Aucune des théories avancées ne s'impose de façon définitive, principalement parce que les concepts intéressent des chercheurs travaillant dans des domaines différents (physicochimie, chimie analytique, minérale, organique), donc avec des optiques différentes. Ces spéculations ne doivent cependant pas faire oublier le rôle primordial des acides et bases à l'origine de nombreuses préparations, tant au laboratoire que dans l'industrie ; ces substances jouissent en effet d'une réactivité intense, en raison de la mobilité des groupements qui les caractérisent (ions H+ ou H3O+pour les acides, OH— pour les bases).
Exceptant la métallurgie, la grande industrie chimique minérale, et même organique, est fondée sur l'emploi des acides et des bases. Ainsi, le tonnage annuel de la production mondiale d'acide sulfurique arrive immédiatement après celui du fer. La production d'un pays en acide sulfurique, en raison des applications très diverses de ce dernier, préparation d'autres acides, d'engrais, de sulfates métalliques, raffinage du pétrole, bains d'électrolyse, etc., est d'ailleurs retenue par les économistes comme critère du développement de l'industrie chimique de ce pays.

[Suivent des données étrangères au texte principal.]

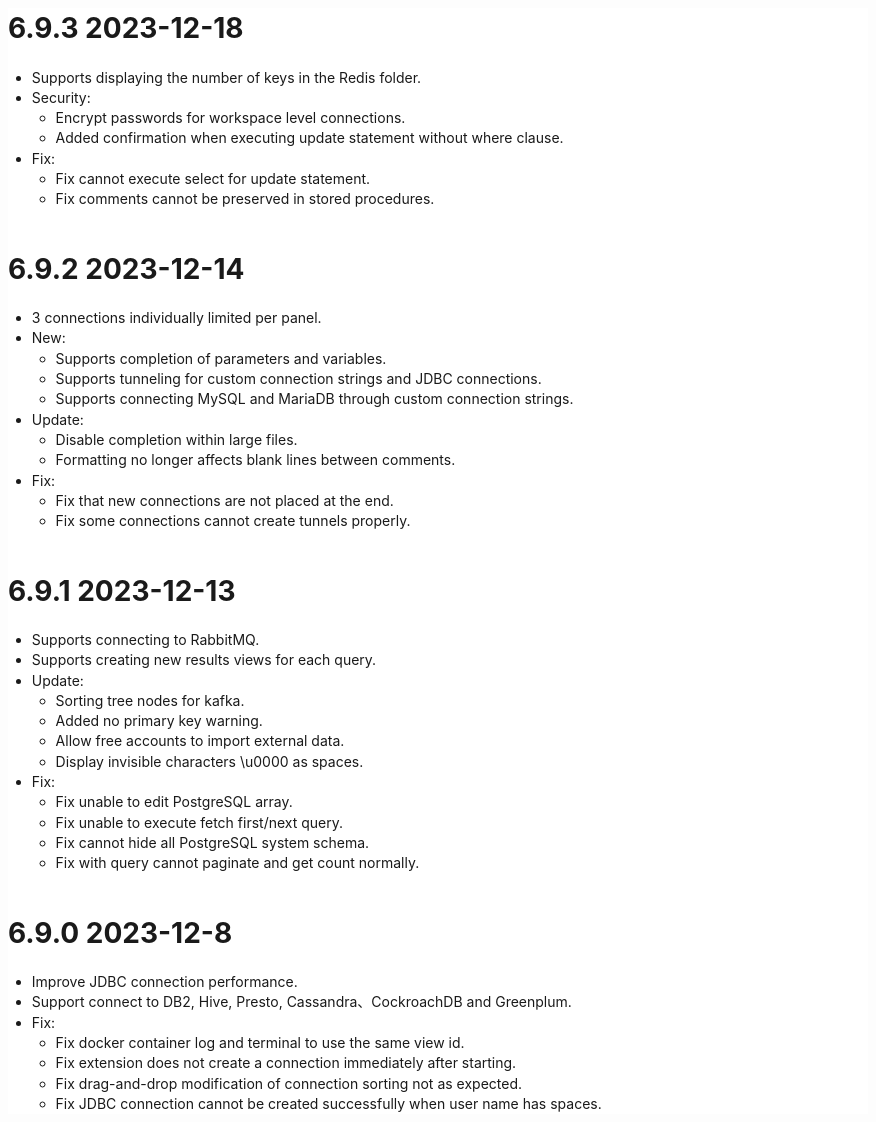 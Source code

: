 # 6.9.3 2023-12-18

- Supports displaying the number of keys in the Redis folder.
- Security:
  - Encrypt passwords for workspace level connections.
  - Added confirmation when executing update statement without where clause.
- Fix:
  - Fix cannot execute select for update statement.
  - Fix comments cannot be preserved in stored procedures.

# 6.9.2 2023-12-14

- 3 connections individually limited per panel.
- New:
  - Supports completion of parameters and variables.
  - Supports tunneling for custom connection strings and JDBC connections.
  - Supports connecting MySQL and MariaDB through custom connection strings.
- Update:
  - Disable completion within large files.
  - Formatting no longer affects blank lines between comments.
- Fix:
  - Fix that new connections are not placed at the end.
  - Fix some connections cannot create tunnels properly.

# 6.9.1 2023-12-13

- Supports connecting to RabbitMQ.
- Supports creating new results views for each query.
- Update:
  - Sorting tree nodes for kafka.
  - Added no primary key warning.
  - Allow free accounts to import external data.
  - Display invisible characters \u0000 as spaces.
- Fix:
  - Fix unable to edit PostgreSQL array.
  - Fix unable to execute fetch first/next query.
  - Fix cannot hide all PostgreSQL system schema.
  - Fix with query cannot paginate and get count normally.

# 6.9.0 2023-12-8

- Improve JDBC connection performance.
- Support connect to DB2, Hive, Presto, Cassandra、CockroachDB and Greenplum.
- Fix:
  - Fix docker container log and terminal to use the same view id.
  - Fix extension does not create a connection immediately after starting.
  - Fix drag-and-drop modification of connection sorting not as expected.
  - Fix JDBC connection cannot be created successfully when user name has spaces.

Après lui, les acides les plus importants sont l'acide nitrique, utilisé dans la fabrication des engrais, colorants, explosifs, et l'acide acétique, entrant dans la composition de plusieurs matières plastiques.
Les bases ont une importance presque aussi grande. Rappelons qu'en France la grande industrie chimique prit naissance en 1790, avec la fabrication de la soude par le procédé Leblanc, à partir du sel marin, de l'acide sulfurique, et du carbonate de calcium. Outre la soude et la potasse (préparation des savons), les autres bases importantes sont la chaux (industrie du bâtiment, sidérurgie), l'ammoniac (engrais, acide nitrique) et l'aniline (matières colorantes).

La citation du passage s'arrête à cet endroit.